You save money. Online platforms don't have the overhead of physical offices and sales commissions. That cost savings gets passed to you. Plus, when you can see every option side by side, you're not overpaying because you don't know what else is available.

You understand what you're buying. Good online platforms explain coverage in plain language. They break down the differences between policies. They show you exactly what's included and what's not. No jargon. No confusing clauses. Just clear information.

You're in control. You decide when to buy, which plan to choose, and whether you need additional coverage. No pressure. No upselling. Just options, and you pick what makes sense for you.

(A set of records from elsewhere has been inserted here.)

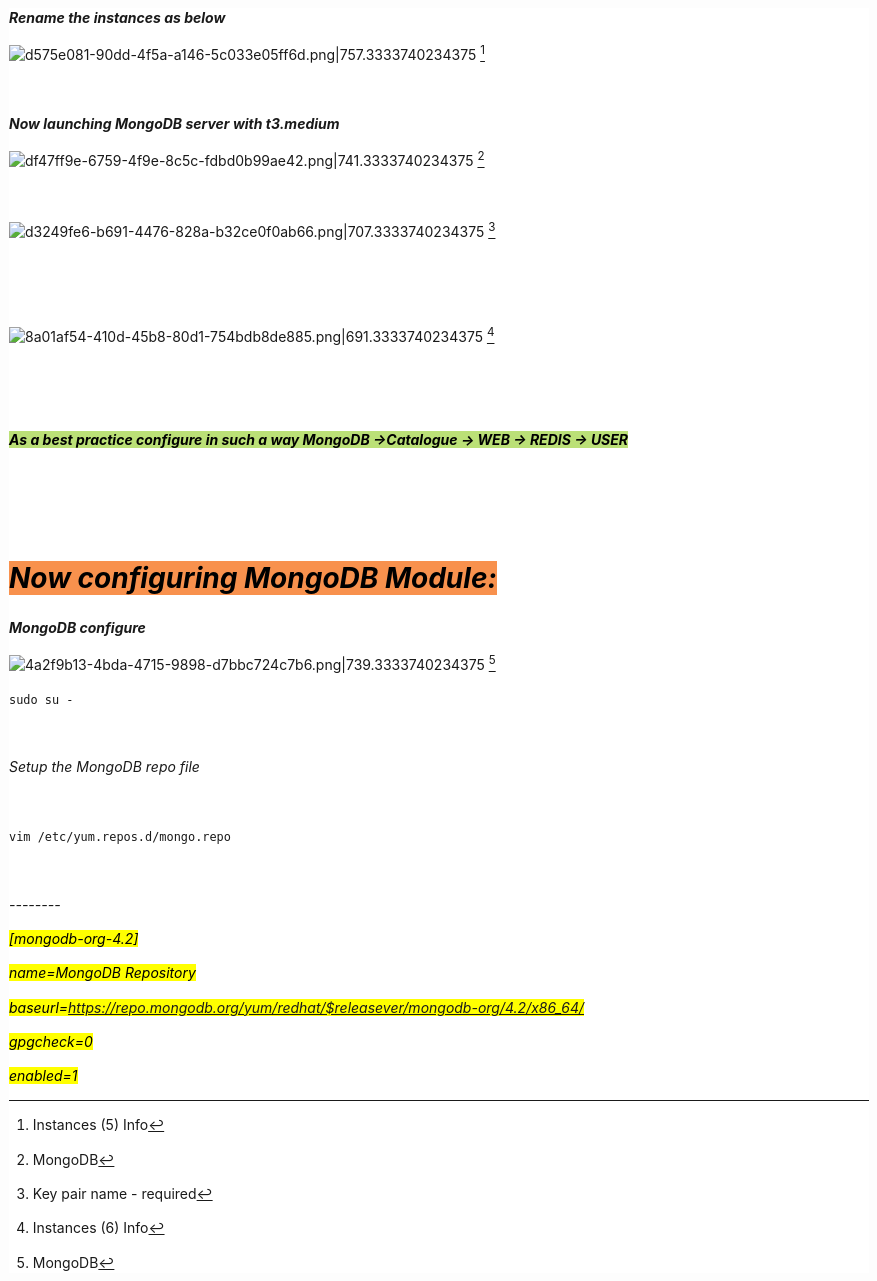
***Rename the instances as below***

![d575e081-90dd-4f5a-a146-5c033e05ff6d.png|757.3333740234375](https://images.amplenote.com/98b39b84-0e94-11ef-841c-a6f126245c9e/d575e081-90dd-4f5a-a146-5c033e05ff6d.png) [^7]

 

***Now launching MongoDB server with t3.medium***

![df47ff9e-6759-4f9e-8c5c-fdbd0b99ae42.png|741.3333740234375](https://images.amplenote.com/98b39b84-0e94-11ef-841c-a6f126245c9e/df47ff9e-6759-4f9e-8c5c-fdbd0b99ae42.png) [^8]

 

![d3249fe6-b691-4476-828a-b32ce0f0ab66.png|707.3333740234375](https://images.amplenote.com/98b39b84-0e94-11ef-841c-a6f126245c9e/d3249fe6-b691-4476-828a-b32ce0f0ab66.png) [^9]

 

 

![8a01af54-410d-45b8-80d1-754bdb8de885.png|691.3333740234375](https://images.amplenote.com/98b39b84-0e94-11ef-841c-a6f126245c9e/8a01af54-410d-45b8-80d1-754bdb8de885.png) [^10]

 

 

*<mark style="background-color:#bbe077;">**As a best practice configure in such a way MongoDB ->Catalogue -> WEB -> REDIS -> USER**</mark>*

 

 

# *<mark style="background-color:#f8914d;">**Now configuring MongoDB Module**:</mark>*

***MongoDB configure***

![4a2f9b13-4bda-4715-9898-d7bbc724c7b6.png|739.3333740234375](https://images.amplenote.com/98b39b84-0e94-11ef-841c-a6f126245c9e/4a2f9b13-4bda-4715-9898-d7bbc724c7b6.png) [^11]

```
sudo su -
```

 

*Setup the MongoDB repo file*

 

```
vim /etc/yum.repos.d/mongo.repo
```

 

*--------*

*<mark>\[mongodb-org-4.2\]</mark>*

*<mark>name=MongoDB Repository</mark>*

*<mark>baseurl=https://repo.mongodb.org/yum/redhat/$releasever/mongodb-org/4.2/x86_64/</mark>*

*<mark>gpgcheck=0</mark>*

*<mark>enabled=1</mark>*


[^1]: Project configuration
[^2]: How to install application in Linux
[^3]: downloading the application
[^4]: errors
[^5]: web
[^6]: Key pair name - required
[^7]: Instances (5) Info
[^8]: MongoDB
[^9]: Key pair name - required
[^10]: Instances (6) Info
[^11]: MongoDB
[^12]: \[ centos@ip-172-31-40-148 \~ \]$ sudo su
[^13]: \[ root@ip-172-31-40-148 \~ \]# dnf install mongodb-org -y
[^14]: \[ root@ip-172-31-40-148 \~ \]# systemctl enable mongod
[^15]: \[ root@ip-172-31-40-148 \~ \]# netstat -Intp
[^16]: Usually MongoDB opens the port only to localhost(127.0.0.1), meaning this service can be accessed by the application that is hosted on this
[^17]: # network interfaces
[^18]: \[ root@ip-172-31-40-148 \~ \]# systemctl restart mongod
[^19]: MongoDB
[^20]: Route 53
[^21]: Route 53 > Hosted zones
[^22]: Create record Info
[^23]: Create record Info
[^24]: Create record Info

It's available 24/7. You can buy travel insurance at 11pm the night before your flight. You can compare roadside assistance policies on a Sunday morning. It doesn't matter when you need it, the platform is always there.

This is what insurance should have been from the start: simple, transparent, and built around what you need instead of what's most profitable to sell.

A Story About Fine Print

Here's a story that explains why all of this matters.

A few years ago, a friend of mine bought travel insurance for a two-week trip to Thailand. She bought it from a big-name company. Paid a decent amount. Felt covered.

On day three of the trip, she got food poisoning. Bad enough that she ended up in a hospital overnight. When she got back, she filed a claim. The hospital bill was around $800, not catastrophic, but not nothing either.

The claim was denied.

Why? Because the policy excluded "pre-existing conditions," and she'd had a stomach issue six months earlier. Completely unrelated. Different cause, different symptoms. But buried in the fine print was a clause that said if you'd had any gastrointestinal issue in the past year, anything related to your stomach wasn't covered.

She didn't know that when she bought the policy. The broker never mentioned it. It wasn't in the summary. It was on page 23, section 4.2, subsection (d), in a paragraph that started with "Notwithstanding any provision to the contrary."

She appealed. They denied it again. She paid the $800 out of pocket.

That's why transparency matters. That's why online platforms that show you exactly what's covered, and what's not, in plain language change the game. Because the worst time to find out you're not covered is when you need the insurance.

Conclusion

Insurance doesn't have to be complicated. It doesn't have to be confusing. And it definitely doesn't have to involve reading 47 pages of legalese to figure out if you're protected.

The technology exists to make it simple. The platforms exist to make it transparent. And the competition exists to make it affordable.

If you're still buying insurance the old way, calling brokers, filling out forms, hoping you understood what you signed, it's worth asking: why?